Similar to the description of music composition described in previous section, we are currently describing the feeding process of human beings. The feeding process refers to all functions, processes and control mechanisms regarding intake of food, energy absorption and feeding behavior [915]. The feeding process influences a wide range of other phenomena, mainly those related with energy. One of most important may be lifestyle diseases represented by diabetes meritus, in a sense that a huge number of people is affected. Other diseases are also related, for instance hyperorexia and anorexia, which are directly related with the control mechanism of feeding. Energy consumption is a fundamental function of organism behavior, thus the fact description of feeding behavior treats one of fundamental aspects of life.

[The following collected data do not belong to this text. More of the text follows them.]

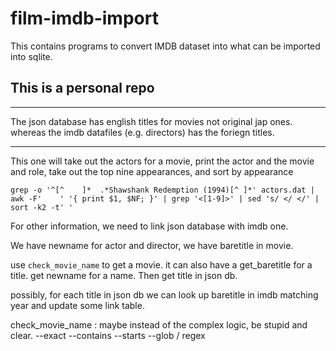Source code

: # film-imdb-import

This contains programs to convert IMDB dataset into what can be
imported into sqlite.

## This is a personal repo

-----------

The json database has english titles for movies not original jap ones.
whereas the imdb datafiles (e.g. directors) has the foriegn titles.

------------------------------------------------------------------------

This one will take out the actors for a movie, print the actor and the
movie and role, take out the top nine appearances, and sort by
appearance

    grep -o '^[^	]*	.*Shawshank Redemption (1994)[^	]*' actors.dat | awk -F'	' '{ print $1, $NF; }' | grep '<[1-9]>' | sed 's/ </ </' | sort -k2 -t'	'


For other information, we need to link json database with imdb one.

We have newname for actor and director,
we have baretitle in movie.

use `check_movie_name` to get a movie. it can also have a get_baretitle
for a title.
get newname for a name.
Then get title in json db.

possibly, for each title in json db we can look up baretitle in imdb
matching year and update some link table.


check_movie_name : maybe instead of the complex logic, be stupid and
clear.
--exact
--contains
--starts
--glob / regex

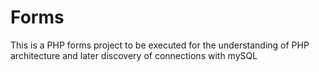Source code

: # Forms
This is a PHP forms project to be executed for the understanding of PHP architecture and later discovery of connections with mySQL
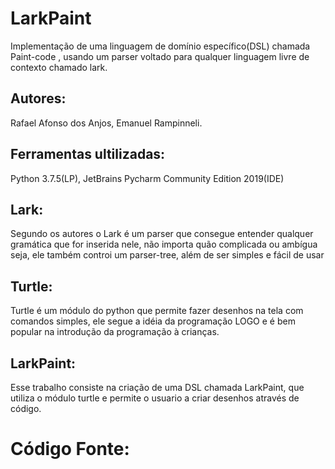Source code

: # LarkPaint
Implementação de uma linguagem de domínio específico(DSL) chamada Paint-code , usando um parser voltado para qualquer linguagem livre de contexto chamado lark.

## Autores: 
Rafael Afonso dos Anjos, Emanuel Rampinneli.

## Ferramentas ultilizadas:
Python 3.7.5(LP), JetBrains Pycharm Community Edition 2019(IDE)

## Lark:
Segundo os autores o Lark é um parser que consegue entender qualquer gramática que for inserida nele, não importa quão complicada ou ambígua seja, ele também controi um parser-tree, além de ser simples e fácil de usar

## Turtle:
Turtle é um módulo do python que permite fazer desenhos na tela com comandos simples, ele segue a idéia da programação LOGO e é bem popular na introdução da programação à crianças.

## LarkPaint:
Esse trabalho consiste na criação de uma DSL chamada LarkPaint, que utiliza o módulo turtle e permite o usuario a criar desenhos através de código.

# Código Fonte:



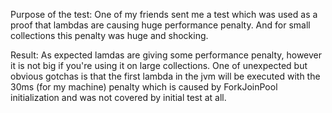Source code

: Purpose of the test:
One of my friends sent me a test which was used as a proof that lambdas are causing huge performance penalty. And for 
small collections this penalty was huge and shocking. 

Result:
As expected lamdas are giving some performance penalty, however it is not big if you're using it on large collections.
One of unexpected but obvious gotchas is that the first lambda in the jvm will be executed with the 
30ms (for my machine) penalty which is caused by ForkJoinPool initialization and was not covered by initial test at all.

We are compiling data from available papers and open databases, and generated integrated description of genes, RNA, proteins and metabolites. Genes, RNA and proteins were connected using primarily the central dogma. On the other hand, metabolites were integrated primarily to enzymes based on metabolic reactions. Since enzymes are proteins, metabolites are also integrated into the represented model. Figure 3 is a part of the generated network, visualizing the gene and metabolite networks. Figure 3 is the visualization example based on experiment, because genomics data and metabolomics data are the result of independent experiments. These networks can also be visualized as a single network.

Fig. 3.
figure 3

The network with blue nodes (lower network) represents the genomics layer, and the network with red nodes (upper network) represents metabolomics layer. (Color figure online)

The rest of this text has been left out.